[[ The data, beginning ]]

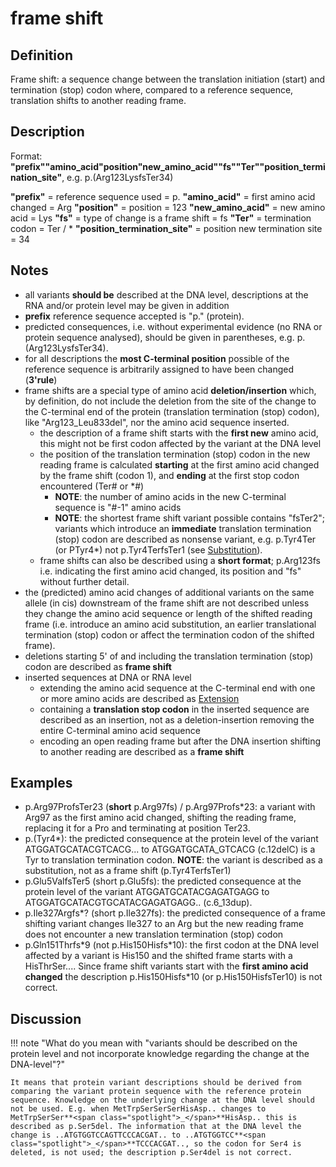 # frame shift

## Definition

Frame shift: a sequence change between the translation initiation (start) and termination (stop) codon where, compared to a reference sequence, translation shifts to another reading frame.

## Description

Format:   **"prefix""amino_acid"position"new_amino_acid""fs""Ter""position_termination_site"**,  e.g. p.(Arg123LysfsTer34)

**"prefix"**  =  reference sequence used  =  p.
**"amino_acid"**  =  first amino acid changed  =  Arg
**"position"**  =  position  =  123
**"new_amino_acid"**  =  new amino acid  =  Lys
**"fs"**  =  type of change is a frame shift  =  fs
**"Ter"**  =  termination codon  =  Ter / \*
**"position_termination_site"**  =  position new termination site  =  34

## Notes

* all variants **should be** described at the DNA level, descriptions at the RNA and/or protein level may be given in addition
* **prefix** reference sequence accepted is "p." (protein).
* predicted consequences, i.e. without experimental evidence (no RNA or protein sequence analysed), should be given in parentheses, e.g. p.(Arg123LysfsTer34).
* for all descriptions the **most C-terminal position** possible of the reference sequence is arbitrarily assigned to have been changed (**3'rule**)
* frame shifts are a special type of amino acid **deletion/insertion** which, by definition, do not include the deletion from the site of the change to the C-terminal end of the protein (translation termination (stop) codon), like "Arg123\_Leu833del", nor the amino acid sequence inserted.
    * the description of a frame shift starts with the **first new** amino acid, this might not be first codon affected by the variant at the DNA level
    * the position of the translation termination (stop) codon in the new reading frame is calculated **starting** at the first amino acid changed by the frame shift (codon 1), and **ending** at the first stop codon encountered (Ter# or \*#)
        * **NOTE**: the number of amino acids in the new C-terminal sequence is "#-1" amino acids
        * **NOTE**: the shortest frame shift variant possible contains "fsTer2"; variants which introduce an **immediate** translation termination (stop) codon are described as nonsense variant, e.g. p.Tyr4Ter (or PTyr4*) not p.Tyr4TerfsTer1 (see [Substitution](../substitution/)).
    * frame shifts can also be described using a **short format**; p.Arg123fs i.e. indicating the first amino acid changed, its position and "fs" without further detail.
* the (predicted) amino acid changes of additional variants on the same allele (in cis) downstream of the frame shift are not described unless they change the amino acid sequence or length of the shifted reading frame (i.e. introduce an amino acid substitution, an earlier translational termination (stop) codon or affect the termination codon of the shifted frame).     
* deletions starting 5' of and including the translation termination (stop) codon are described as **frame shift**
* inserted sequences at DNA or RNA level
    * extending the amino acid sequence at the C-terminal end with one or more amino acids are described as [Extension](../extension/)
    * containing a **translation stop codon** in the inserted sequence are described as an insertion, not as a deletion-insertion removing the entire C-terminal amino acid sequence
    * encoding an open reading frame but after the DNA insertion shifting to another reading are described as a **frame shift**
    
## Examples

* p.Arg97ProfsTer23 (**short** p.Arg97fs) / p.Arg97Profs\*23: a variant with Arg97 as the first amino acid changed, shifting the reading frame, replacing it for a Pro and terminating at position Ter23.
* p.(Tyr4\*): the predicted consequence at the protein level of the variant ATGGATGCATACGTCACG... to ATGGATGCATA<span class="spotlight">\_</span>GTCACG (c.12delC) is a Tyr to translation termination codon.
    **NOTE**: the variant is described as a substitution, not as a frame shift (p.Tyr4TerfsTer1)
* p.Glu5ValfsTer5 (short p.Glu5fs): the predicted consequence at the protein level of the variant ATGGATGCATACGAGATGAGG  to ATGGATGCATACG<span class="spotlight">TGCATACG</span>AGATGAGG.. (c.6\_13dup).
* p.Ile327Argfs*? (short p.Ile327fs): the predicted consequence of a frame shifting variant changes Ile327 to an Arg but the new reading frame does not encounter a new translation termination (stop) codon
* p.Gln151Thrfs\*9 (not p.His150Hisfs\*10): the first codon at the DNA level affected by a variant is His150 and the shifted frame starts with a HisThrSer.... Since frame shift variants start with the **first amino acid changed** the description p.His150Hisfs\*10 (or p.His150HisfsTer10) is not correct.
## Discussion

!!! note "<a id="protonly"></a>What do you mean with "variants should be described on the protein level and not incorporate knowledge regarding the change at the DNA-level"?"

    It means that protein variant descriptions should be derived from comparing the variant protein sequence with the reference protein sequence. Knowledge on the underlying change at the DNA level should not be used. E.g. when MetTrpSerSerSerHisAsp.. changes to MetTrpSerSer**<span class="spotlight">_</span>**HisAsp.. this is described as p.Ser5del. The information that at the DNA level the change is ..ATGTGGTCCAGTTCCCACGAT.. to ..ATGTGGTCC**<span class="spotlight">_</span>**TCCCACGAT.., so the codon for Ser4 is deleted, is not used; the description p.Ser4del is not correct.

[[ The data, end ]]

### What is needed:
Each entry above should be copied word for word, with the images omitted.

### Reply:
 # frame shift

## Definition

Frame shift: a sequence change between the translation initiation (start) and termination (stop) codon where, compared to a reference sequence, translation shifts to another reading frame.

## Description

Format:   **"prefix""amino_acid"position"new_amino_acid""fs""Ter""position_termination_site"**,  e.g. p.(Arg123LysfsTer34)

**"prefix"**  =  reference sequence used  =  p.
**"amino_acid"**  =  first amino acid changed  =  Arg
**"position"**  =  position  =  123
**"new_amino_acid"**  =  new amino acid  =  Lys
**"fs"**  =  type of change is a frame shift  =  fs
**"Ter"**  =  termination codon  =  Ter / \*
**"position_termination_site"**  =  position new termination site  =  34

## Notes

* all variants **should be** described at the DNA level, descriptions at the RNA and/or protein level may be given in addition
* **prefix** reference sequence accepted is "p." (protein).
* predicted consequences, i.e. without experimental evidence (no RNA or protein sequence analysed), should be given in parentheses, e.g. p.(Arg123LysfsTer34).
* for all descriptions the **most C-terminal position** possible of the reference sequence is arbitrarily assigned to have been changed (**3'rule**)
* frame shifts are a special type of amino acid **deletion/insertion** which, by definition, do not include the deletion from the site of the change to the C-terminal end of the protein (translation termination (stop) codon), like "Arg123\_Leu833del", nor the amino acid sequence inserted.
    * the description of a frame shift starts with the **first new** amino acid, this might not be first codon affected by the variant at the DNA level
    * the position of the translation termination (stop) codon in the new reading frame is calculated **starting** at the first amino acid changed by the frame shift (codon 1), and **ending** at the first stop codon encountered (Ter# or \*#)
        * **NOTE**: the number of amino acids in the new C-terminal sequence is "#-1" amino acids
        * **NOTE**: the shortest frame shift variant possible contains "fsTer2"; variants which introduce an **immediate** translation termination (stop) codon are described as nonsense variant, e.g. p.Tyr4Ter (or PTyr4*) not p.Tyr4TerfsTer1 (see [Substitution](../substitution/)).
    * frame shifts can also be described using a **short format**; p.Arg123fs i.e. indicating the first amino acid changed, its position and "fs" without further detail.
* the (predicted) amino acid changes of additional variants on the same allele (in cis) downstream of the frame shift are not described unless they change the amino acid sequence or length of the shifted reading frame (i.e. introduce an amino acid substitution, an earlier translational termination (stop) codon or affect the termination codon of the shifted frame).     
* deletions starting 5' of and including the translation termination (stop) codon are described as **frame shift**
* inserted sequences at DNA or RNA level
    * extending the amino acid sequence at the C-terminal end with one or more amino acids are described as [Extension](../extension/)
    * containing a **translation stop codon** in the inserted sequence are described as an insertion, not as a deletion-insertion removing the entire C-terminal amino acid sequence
    * encoding an open reading frame but after the DNA insertion shifting to another reading are described as a **frame shift**
    
## Examples

* p.Arg97ProfsTer23 (**short** p.Arg97fs) / p.Arg97Profs\*23: a variant with Arg97 as the first amino acid changed, shifting the reading frame, replacing it for a Pro and terminating at position Ter23.
* p.(Tyr4\*): the predicted consequence at the protein level of the variant ATGGATGCATACGTCACG... to ATGGATGCATA<span class="spotlight">\_</span>GTCACG (c.12delC) is a Tyr to translation termination codon.
    **NOTE**: the variant is described as a substitution, not as a frame shift (p.Tyr4TerfsTer1)
* p.Glu5ValfsTer5 (short p.Glu5fs): the predicted consequence at the protein level of the variant ATGGATGCATACGAGATGAGG  to ATGGATGCATACG<span class="spotlight">TGCATACG</span>AGATGAGG.. (c.6\_13dup).
* p.Ile327Argfs*? (short p.Ile327fs): the predicted consequence of a frame shifting variant changes Ile327 to an Arg but the new reading frame does not encounter a new translation termination (stop) codon
* p.Gln151Thrfs\*9 (not p.His150Hisfs\*10): the first codon at the DNA level affected by a variant is His150 and the shifted frame starts with a HisThrSer.... Since frame shift variants start with the **first amino acid changed** the description p.His150Hisfs\*10 (or p.His150HisfsTer10) is not correct.
## Discussion

!!! note "<a id="protonly"></a>What do you mean with "variants should be described on the protein level and not incorporate knowledge regarding the change at the DNA-level"?"

    It means that protein variant descriptions should be derived from comparing the variant protein sequence with the reference protein sequence. Knowledge on the underlying change at the DNA level should not be used. E.g. when MetTrpSerSerSerHisAsp.. changes to MetTrpSerSer**<span class="spotlight">_</span>**HisAsp.. this is described as p.Ser5del. The information that at the DNA level the change is ..ATGTGGTCCAGTTCCCACGAT.. to ..ATGTGGTCC**<span class="spotlight">_</span>**TCCCACGAT.., so the codon for Ser4 is deleted, is not used; the description p.Ser4del is not correct.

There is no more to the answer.